YOUR OBJECTIVE
Please restate every line below exactly, without any pictures.

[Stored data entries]
-=-=-=-=-
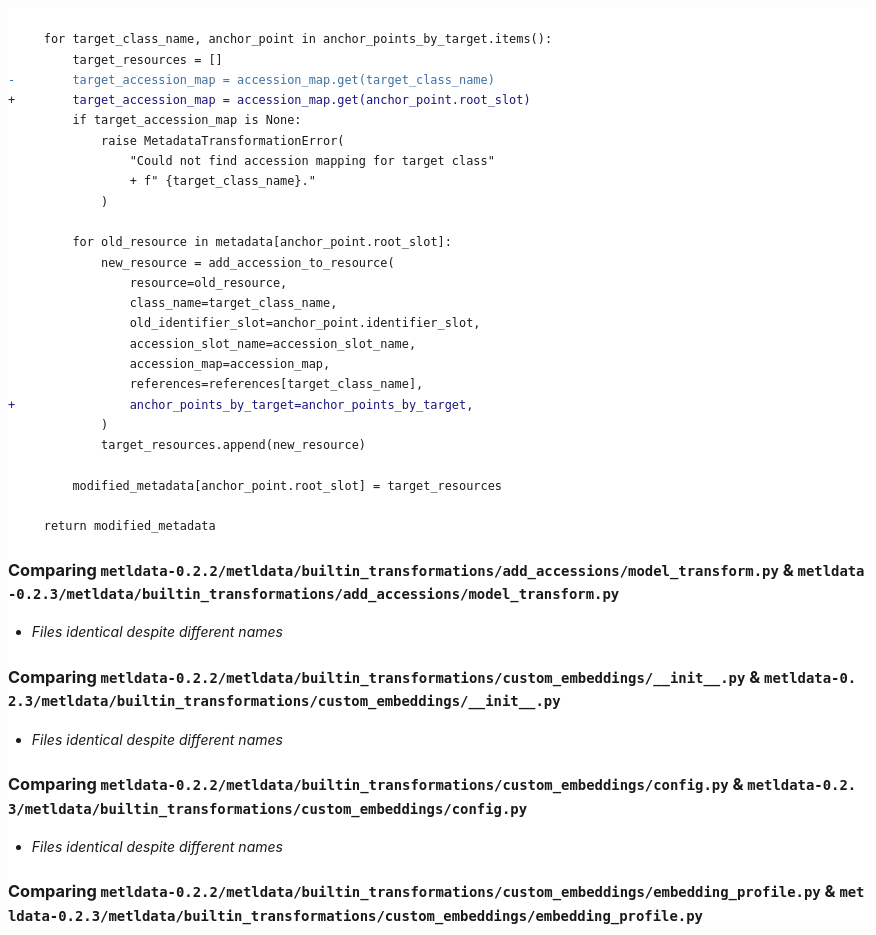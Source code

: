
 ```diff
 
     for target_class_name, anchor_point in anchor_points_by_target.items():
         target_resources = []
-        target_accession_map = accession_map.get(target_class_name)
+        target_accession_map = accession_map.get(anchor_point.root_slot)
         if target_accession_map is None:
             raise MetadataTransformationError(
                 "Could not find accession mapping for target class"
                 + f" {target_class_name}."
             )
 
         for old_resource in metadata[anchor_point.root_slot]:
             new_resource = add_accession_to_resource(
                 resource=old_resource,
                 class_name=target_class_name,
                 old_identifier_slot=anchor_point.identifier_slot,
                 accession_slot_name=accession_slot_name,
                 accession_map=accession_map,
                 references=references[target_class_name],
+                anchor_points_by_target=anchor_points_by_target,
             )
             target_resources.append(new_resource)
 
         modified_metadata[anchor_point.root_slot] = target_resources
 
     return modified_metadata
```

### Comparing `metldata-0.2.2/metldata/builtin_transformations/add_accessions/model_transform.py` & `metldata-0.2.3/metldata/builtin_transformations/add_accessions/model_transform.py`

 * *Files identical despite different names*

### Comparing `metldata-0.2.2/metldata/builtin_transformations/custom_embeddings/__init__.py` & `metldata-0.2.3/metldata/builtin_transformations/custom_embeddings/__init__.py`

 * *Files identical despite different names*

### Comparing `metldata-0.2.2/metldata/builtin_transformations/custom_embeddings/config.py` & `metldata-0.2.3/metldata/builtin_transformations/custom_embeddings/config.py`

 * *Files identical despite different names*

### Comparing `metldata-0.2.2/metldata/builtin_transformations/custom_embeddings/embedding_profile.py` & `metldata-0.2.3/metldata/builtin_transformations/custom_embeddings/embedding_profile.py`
-=-=-=-=-
TASK ANSWER
Source code

:
 ```diff
 
     for target_class_name, anchor_point in anchor_points_by_target.items():
         target_resources = []
-        target_accession_map = accession_map.get(target_class_name)
+        target_accession_map = accession_map.get(anchor_point.root_slot)
         if target_accession_map is None:
             raise MetadataTransformationError(
                 "Could not find accession mapping for target class"
                 + f" {target_class_name}."
             )
 
         for old_resource in metadata[anchor_point.root_slot]:
             new_resource = add_accession_to_resource(
                 resource=old_resource,
                 class_name=target_class_name,
                 old_identifier_slot=anchor_point.identifier_slot,
                 accession_slot_name=accession_slot_name,
                 accession_map=accession_map,
                 references=references[target_class_name],
+                anchor_points_by_target=anchor_points_by_target,
             )
             target_resources.append(new_resource)
 
         modified_metadata[anchor_point.root_slot] = target_resources
 
     return modified_metadata
```

### Comparing `metldata-0.2.2/metldata/builtin_transformations/add_accessions/model_transform.py` & `metldata-0.2.3/metldata/builtin_transformations/add_accessions/model_transform.py`

 * *Files identical despite different names*

### Comparing `metldata-0.2.2/metldata/builtin_transformations/custom_embeddings/__init__.py` & `metldata-0.2.3/metldata/builtin_transformations/custom_embeddings/__init__.py`

 * *Files identical despite different names*

### Comparing `metldata-0.2.2/metldata/builtin_transformations/custom_embeddings/config.py` & `metldata-0.2.3/metldata/builtin_transformations/custom_embeddings/config.py`

 * *Files identical despite different names*

### Comparing `metldata-0.2.2/metldata/builtin_transformations/custom_embeddings/embedding_profile.py` & `metldata-0.2.3/metldata/builtin_transformations/custom_embeddings/embedding_profile.py`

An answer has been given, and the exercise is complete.